Nowadays, co-locating multithreaded applications on a multicore system has increasingly become a common case in cloud data centers, where multiple threads generally compete for computing resources. These competitive environments may suffer problems of system throughput and fairness caused by barrier operations in multithreaded applications. This is because most implementations of the barrier synchronization are based on the spin-then-block mechanism in which spinning–waiting threads probably waste computing resources and relinquish cores to other co-running applications after they are blocked. This paper attempts to find a new and intuitive way to improve the efficiency of barrier in competitive environments, and answer the question: Can we leverage the timeslices of waiting threads to accelerate barrier operations?Targeting this question, we propose a novel barrier synchronization mechanism named Tidon (Time Donating Barrier).
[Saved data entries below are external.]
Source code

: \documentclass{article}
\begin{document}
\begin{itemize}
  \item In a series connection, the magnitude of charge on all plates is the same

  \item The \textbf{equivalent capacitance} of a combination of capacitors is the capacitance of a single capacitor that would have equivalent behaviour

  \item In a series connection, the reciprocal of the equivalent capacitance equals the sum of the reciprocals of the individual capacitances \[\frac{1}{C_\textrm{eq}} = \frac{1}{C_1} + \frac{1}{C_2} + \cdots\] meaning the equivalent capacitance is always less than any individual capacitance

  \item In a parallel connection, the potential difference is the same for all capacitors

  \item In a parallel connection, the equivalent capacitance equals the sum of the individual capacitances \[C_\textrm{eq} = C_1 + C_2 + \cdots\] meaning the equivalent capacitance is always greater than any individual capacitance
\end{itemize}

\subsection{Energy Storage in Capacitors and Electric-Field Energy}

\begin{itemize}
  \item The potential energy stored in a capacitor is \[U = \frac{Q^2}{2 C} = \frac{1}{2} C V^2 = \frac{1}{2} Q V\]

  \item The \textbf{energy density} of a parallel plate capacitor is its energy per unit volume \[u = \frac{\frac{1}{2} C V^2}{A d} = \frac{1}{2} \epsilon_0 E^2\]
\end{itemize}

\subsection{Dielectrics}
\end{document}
The basic idea of Tidon is to donate the timeslices of waiting threads to their preempted, laggard siblings in order to accelerate barrier operations, different from traditional static spinning and blocking. We implement Tidon based on the GNU OpenMP runtime library (libgomp) and Linux kernel with new, lightweight system calls. Our evaluation with various sets of co-running applications demonstrates that the advantages of Tidon include (1) alleviating the performance degradation of barrier-intensive applications (e.g. improving the performance by up to a factor of 17.9 and 2.3 compared to the default barrier implementation of OpenMP in Completely Fair Scheduler and Balance Scheduling, respectively) while not hurting or even improving the performance of non-barrier-intensive applications, and (2) maintaining good fairness among co-running applications (e.g. improving the fairness by up to a factor of 19.8 and 1.7 compared to the default barrier implementation of OpenMP in Completely Fair Scheduler and Balance Scheduling, respectively).